Input>

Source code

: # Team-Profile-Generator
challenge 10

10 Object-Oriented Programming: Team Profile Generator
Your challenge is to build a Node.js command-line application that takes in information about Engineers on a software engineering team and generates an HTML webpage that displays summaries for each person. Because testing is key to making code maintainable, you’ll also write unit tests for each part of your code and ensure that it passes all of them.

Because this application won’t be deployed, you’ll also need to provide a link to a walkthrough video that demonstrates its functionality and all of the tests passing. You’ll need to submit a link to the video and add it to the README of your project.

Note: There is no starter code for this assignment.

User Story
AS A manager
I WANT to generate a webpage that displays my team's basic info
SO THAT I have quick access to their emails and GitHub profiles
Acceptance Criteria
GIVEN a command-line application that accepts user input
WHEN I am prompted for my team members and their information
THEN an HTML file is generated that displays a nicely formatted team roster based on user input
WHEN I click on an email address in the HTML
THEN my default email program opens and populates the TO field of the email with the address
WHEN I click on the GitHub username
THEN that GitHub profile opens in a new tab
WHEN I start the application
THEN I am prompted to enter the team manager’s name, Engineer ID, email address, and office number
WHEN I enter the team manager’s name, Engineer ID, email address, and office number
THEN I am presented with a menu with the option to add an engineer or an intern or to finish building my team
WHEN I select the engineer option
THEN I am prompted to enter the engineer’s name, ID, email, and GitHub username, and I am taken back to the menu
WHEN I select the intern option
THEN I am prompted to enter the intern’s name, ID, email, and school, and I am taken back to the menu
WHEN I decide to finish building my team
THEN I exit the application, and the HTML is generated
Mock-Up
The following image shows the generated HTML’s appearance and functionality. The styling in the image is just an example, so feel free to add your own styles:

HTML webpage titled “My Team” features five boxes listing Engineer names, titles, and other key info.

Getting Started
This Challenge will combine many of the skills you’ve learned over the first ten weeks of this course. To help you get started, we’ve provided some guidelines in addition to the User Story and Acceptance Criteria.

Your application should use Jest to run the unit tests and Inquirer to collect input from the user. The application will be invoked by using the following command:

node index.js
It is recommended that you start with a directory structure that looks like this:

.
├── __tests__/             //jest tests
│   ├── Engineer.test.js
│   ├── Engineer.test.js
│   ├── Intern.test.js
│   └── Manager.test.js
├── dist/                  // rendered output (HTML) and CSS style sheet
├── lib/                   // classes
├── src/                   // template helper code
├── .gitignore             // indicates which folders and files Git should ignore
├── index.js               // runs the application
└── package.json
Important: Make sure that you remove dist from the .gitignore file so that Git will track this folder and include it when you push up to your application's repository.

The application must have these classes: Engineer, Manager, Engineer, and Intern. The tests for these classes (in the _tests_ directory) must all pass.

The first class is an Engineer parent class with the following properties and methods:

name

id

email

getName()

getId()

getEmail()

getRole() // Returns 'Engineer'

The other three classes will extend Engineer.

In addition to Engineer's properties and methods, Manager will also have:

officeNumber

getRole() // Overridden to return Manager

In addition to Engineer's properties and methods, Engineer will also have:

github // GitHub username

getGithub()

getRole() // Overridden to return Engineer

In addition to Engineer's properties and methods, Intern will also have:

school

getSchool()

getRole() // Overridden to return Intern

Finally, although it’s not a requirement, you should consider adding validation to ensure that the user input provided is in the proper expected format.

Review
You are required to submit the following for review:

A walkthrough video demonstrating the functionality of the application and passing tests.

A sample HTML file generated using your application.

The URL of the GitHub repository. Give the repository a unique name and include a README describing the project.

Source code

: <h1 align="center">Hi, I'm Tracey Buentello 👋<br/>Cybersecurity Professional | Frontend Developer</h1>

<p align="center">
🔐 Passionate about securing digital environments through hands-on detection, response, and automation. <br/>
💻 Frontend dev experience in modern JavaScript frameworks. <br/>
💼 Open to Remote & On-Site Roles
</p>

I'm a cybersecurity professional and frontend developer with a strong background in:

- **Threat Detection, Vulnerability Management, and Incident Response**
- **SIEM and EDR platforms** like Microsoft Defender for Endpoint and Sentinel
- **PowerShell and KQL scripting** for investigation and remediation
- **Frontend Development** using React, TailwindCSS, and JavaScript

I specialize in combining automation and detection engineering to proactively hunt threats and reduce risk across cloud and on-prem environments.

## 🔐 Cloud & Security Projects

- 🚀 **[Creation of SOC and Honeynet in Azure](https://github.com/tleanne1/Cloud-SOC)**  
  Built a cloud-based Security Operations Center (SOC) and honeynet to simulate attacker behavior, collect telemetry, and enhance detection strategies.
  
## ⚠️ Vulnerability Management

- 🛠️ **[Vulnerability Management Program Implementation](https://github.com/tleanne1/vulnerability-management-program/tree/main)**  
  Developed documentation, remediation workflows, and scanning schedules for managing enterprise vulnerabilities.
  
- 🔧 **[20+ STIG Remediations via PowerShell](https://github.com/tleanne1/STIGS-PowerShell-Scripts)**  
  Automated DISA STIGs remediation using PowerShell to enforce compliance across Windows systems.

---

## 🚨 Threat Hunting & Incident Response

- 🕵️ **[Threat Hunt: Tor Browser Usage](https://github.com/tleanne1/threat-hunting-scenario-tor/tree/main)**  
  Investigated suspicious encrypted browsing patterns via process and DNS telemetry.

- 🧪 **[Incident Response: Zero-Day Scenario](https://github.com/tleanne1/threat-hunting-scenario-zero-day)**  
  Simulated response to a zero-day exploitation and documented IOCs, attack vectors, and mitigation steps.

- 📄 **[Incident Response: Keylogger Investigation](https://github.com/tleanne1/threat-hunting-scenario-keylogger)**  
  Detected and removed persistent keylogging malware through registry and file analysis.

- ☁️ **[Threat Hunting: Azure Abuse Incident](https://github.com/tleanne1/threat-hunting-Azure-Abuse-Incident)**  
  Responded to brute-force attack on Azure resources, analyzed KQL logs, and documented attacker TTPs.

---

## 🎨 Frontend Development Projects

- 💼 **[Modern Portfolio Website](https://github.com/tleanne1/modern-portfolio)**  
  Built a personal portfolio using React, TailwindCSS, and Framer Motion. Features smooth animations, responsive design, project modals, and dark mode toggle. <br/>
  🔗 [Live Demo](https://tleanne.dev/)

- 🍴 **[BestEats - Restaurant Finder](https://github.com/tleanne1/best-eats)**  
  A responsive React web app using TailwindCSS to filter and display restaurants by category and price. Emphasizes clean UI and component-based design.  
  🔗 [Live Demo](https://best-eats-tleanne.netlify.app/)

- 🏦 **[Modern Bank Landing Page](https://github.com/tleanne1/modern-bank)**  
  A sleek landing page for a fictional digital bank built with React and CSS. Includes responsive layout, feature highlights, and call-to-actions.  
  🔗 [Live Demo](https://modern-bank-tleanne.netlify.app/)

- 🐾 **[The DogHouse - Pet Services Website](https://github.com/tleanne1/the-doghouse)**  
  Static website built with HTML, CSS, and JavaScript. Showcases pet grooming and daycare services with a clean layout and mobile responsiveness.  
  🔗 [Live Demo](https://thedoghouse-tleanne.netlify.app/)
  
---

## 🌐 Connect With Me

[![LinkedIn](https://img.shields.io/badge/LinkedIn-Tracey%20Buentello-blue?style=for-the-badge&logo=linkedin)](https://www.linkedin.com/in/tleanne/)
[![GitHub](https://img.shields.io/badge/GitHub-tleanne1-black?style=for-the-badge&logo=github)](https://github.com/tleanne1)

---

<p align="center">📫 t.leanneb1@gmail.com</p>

Problem statement> Please give back the records exactly as written, beginning at the first line and including the line that holds "Your challenge is" as the last.

Solution below>
Source code

: # Team-Profile-Generator
challenge 10

10 Object-Oriented Programming: Team Profile Generator
Your challenge is to build a Node.js command-line application that takes in information about Engineers on a software engineering team and generates an HTML webpage that displays summaries for each person. Because testing is key to making code maintainable, you’ll also write unit tests for each part of your code and ensure that it passes all of them.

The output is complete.